What is needed – Across the data below, count every line where the string "within" appears. Answer with the number alone.

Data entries
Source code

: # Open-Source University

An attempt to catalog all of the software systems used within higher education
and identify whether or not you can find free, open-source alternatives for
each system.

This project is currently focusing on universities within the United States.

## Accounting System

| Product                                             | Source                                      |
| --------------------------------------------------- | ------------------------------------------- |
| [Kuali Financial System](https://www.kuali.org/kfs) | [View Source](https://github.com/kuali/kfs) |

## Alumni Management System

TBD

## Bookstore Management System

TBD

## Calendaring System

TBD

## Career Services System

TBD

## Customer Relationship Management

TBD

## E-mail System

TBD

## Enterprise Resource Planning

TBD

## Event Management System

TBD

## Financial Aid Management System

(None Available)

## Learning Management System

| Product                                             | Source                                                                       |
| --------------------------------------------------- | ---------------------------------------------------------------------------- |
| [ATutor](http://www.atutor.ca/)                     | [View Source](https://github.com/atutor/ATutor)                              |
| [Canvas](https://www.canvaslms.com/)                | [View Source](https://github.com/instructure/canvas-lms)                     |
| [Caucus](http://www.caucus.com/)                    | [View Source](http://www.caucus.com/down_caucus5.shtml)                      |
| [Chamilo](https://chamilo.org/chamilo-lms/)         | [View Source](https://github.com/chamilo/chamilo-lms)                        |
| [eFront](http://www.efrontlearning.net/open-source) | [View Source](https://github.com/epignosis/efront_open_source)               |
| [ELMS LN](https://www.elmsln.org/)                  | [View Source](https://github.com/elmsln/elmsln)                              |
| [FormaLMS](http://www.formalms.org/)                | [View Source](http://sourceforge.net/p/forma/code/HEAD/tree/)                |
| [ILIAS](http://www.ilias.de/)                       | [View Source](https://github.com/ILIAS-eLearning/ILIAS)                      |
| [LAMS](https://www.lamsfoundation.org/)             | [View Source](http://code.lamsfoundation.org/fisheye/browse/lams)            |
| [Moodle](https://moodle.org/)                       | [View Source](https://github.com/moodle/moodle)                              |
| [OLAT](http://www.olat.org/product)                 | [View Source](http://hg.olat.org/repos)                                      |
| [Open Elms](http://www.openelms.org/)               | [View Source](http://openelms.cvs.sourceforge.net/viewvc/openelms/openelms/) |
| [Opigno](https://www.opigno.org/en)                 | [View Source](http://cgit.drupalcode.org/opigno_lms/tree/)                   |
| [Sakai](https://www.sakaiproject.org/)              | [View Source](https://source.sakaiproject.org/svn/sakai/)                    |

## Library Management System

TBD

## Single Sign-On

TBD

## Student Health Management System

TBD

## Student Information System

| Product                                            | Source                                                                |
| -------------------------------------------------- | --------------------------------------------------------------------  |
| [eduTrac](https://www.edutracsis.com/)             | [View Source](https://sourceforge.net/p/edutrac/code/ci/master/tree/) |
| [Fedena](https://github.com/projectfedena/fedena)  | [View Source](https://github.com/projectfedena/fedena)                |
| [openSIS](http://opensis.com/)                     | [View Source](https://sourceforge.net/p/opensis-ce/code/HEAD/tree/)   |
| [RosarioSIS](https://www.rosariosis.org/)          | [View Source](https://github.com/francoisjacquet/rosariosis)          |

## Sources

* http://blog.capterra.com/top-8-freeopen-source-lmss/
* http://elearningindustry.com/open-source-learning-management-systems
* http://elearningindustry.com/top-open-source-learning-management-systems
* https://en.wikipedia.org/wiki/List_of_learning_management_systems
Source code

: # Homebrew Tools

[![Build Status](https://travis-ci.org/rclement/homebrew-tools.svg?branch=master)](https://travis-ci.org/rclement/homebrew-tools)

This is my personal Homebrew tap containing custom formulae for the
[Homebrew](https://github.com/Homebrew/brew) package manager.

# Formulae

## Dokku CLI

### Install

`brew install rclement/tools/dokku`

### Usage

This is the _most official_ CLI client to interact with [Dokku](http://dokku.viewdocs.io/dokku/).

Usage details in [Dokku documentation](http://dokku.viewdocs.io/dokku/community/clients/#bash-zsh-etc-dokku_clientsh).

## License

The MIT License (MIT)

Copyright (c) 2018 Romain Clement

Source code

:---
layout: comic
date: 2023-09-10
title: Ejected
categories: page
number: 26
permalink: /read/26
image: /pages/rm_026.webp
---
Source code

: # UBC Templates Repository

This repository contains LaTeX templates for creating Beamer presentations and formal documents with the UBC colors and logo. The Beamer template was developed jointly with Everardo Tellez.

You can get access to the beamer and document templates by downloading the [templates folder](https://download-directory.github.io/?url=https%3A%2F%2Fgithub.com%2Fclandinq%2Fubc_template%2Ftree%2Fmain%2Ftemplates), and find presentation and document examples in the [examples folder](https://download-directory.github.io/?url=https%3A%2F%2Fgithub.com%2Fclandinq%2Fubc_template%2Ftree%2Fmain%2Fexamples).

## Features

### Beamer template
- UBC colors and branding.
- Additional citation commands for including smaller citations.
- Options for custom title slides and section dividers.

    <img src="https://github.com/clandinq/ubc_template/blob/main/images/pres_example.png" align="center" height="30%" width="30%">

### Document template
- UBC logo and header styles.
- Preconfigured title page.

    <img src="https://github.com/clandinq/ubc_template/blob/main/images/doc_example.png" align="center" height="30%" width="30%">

Task answer – 2